On the fly LaTeX web service

Some times you are a Physicist, Mathematician or perhaps Engineer, and need to write some equations on your website. For many of us LaTeX is _the_ typesetting tool for this venture. The nightmare begins when you realize that not only do you have to type obnoxious LaTeX, but also render it, and convert it to png only to upload the images for later manual inclusion in the page…

The computer nerds solution would be to install some custom engine on the webserver to handle this problem, and hack the different parts into the website. But what if you are hosted on a webserver without direct access to the machine (as most people are)?

Well, fear not! I have created a webservice for just this purpose: enter Gluino Equations!

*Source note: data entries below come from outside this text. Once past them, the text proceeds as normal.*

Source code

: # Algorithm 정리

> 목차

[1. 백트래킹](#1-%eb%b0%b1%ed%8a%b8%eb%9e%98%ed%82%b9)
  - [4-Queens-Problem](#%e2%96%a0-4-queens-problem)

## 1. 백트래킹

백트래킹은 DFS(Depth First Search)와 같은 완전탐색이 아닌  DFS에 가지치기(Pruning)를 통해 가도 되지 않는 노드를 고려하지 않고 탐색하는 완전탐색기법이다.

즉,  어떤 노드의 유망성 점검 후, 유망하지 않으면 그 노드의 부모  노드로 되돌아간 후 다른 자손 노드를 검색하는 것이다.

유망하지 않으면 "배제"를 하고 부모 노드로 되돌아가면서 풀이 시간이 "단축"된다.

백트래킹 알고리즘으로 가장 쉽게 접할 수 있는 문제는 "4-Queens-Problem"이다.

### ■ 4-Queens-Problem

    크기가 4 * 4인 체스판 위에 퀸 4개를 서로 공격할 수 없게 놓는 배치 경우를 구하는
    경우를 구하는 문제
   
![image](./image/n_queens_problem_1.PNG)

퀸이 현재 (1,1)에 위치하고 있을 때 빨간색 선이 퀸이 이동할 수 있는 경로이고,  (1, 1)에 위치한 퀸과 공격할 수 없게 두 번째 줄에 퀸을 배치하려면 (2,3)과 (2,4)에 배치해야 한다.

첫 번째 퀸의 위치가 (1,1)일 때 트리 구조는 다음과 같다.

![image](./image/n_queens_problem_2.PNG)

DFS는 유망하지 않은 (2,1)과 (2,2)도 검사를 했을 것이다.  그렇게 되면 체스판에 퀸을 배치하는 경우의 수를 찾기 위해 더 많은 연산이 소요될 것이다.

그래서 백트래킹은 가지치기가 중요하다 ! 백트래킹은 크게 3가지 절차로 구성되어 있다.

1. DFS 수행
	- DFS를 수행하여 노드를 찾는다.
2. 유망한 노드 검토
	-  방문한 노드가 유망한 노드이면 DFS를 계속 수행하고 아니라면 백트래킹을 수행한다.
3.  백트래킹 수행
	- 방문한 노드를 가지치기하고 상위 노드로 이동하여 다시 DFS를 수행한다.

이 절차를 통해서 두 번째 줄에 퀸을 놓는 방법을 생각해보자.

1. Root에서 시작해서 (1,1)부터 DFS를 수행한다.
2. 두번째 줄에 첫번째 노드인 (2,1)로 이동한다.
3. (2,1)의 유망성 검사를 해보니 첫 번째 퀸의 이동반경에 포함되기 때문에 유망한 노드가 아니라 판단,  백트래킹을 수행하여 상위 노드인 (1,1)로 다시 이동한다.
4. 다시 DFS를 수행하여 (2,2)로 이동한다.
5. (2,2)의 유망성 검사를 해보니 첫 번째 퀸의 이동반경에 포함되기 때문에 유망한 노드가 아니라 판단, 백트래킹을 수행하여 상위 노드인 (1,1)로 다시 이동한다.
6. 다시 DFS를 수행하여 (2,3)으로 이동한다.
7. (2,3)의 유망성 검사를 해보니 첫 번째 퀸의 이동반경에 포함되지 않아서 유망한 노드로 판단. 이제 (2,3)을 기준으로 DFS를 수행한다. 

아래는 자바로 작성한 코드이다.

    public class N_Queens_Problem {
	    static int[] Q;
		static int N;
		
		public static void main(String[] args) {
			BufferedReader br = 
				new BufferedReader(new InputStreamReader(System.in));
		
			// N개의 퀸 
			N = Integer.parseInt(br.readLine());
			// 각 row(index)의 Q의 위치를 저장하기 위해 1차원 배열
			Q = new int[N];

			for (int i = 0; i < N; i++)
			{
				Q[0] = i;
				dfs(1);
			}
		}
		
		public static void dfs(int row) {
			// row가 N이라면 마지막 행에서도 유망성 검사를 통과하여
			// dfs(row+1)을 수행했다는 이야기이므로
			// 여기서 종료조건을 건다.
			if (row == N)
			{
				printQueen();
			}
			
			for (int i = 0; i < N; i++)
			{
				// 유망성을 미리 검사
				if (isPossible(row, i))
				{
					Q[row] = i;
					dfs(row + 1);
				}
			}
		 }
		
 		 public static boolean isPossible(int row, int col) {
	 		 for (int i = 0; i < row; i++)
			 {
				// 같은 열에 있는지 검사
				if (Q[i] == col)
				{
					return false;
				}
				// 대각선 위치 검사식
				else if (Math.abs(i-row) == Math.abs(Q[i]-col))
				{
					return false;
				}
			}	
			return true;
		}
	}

Instead of the tedious work of doing the above, you can just register on http://gluino.com/equations and add the generated html code to your page:

It is just a few lines like this:

<Script type=”text/javascript” src=”http://eq.gluino.com/render.js”></script>
<script type=”text/javascript”>
     $(document).ready(function() {
             var gluino_vars = { account : “username”, dpi : 200, clas : “eq”, dataType : “png”, };      renderEquations(gluino_vars); });
</script>

The the result from this is that every html tag with the class “eq” will be have its content sent to the Gluino Equation Service where the TeX is rendered into images and returned as “png” images at the resolution of 200DPI.

For example:

\Gamma^\lambda_{\mu \nu} = \frac{1}{2} g^{\lambda \sigma} \left[ \frac{\partial g_{\nu \sigma}}{\partial x^\mu} + \frac{\partial g_{\mu \sigma}}{\partial x^\nu} - \frac{\partial g_{\mu \nu}}{\partial x^\sigma} \right]

I’m still adding features and the website itself is still work in progress, but the core service is running as the above proves.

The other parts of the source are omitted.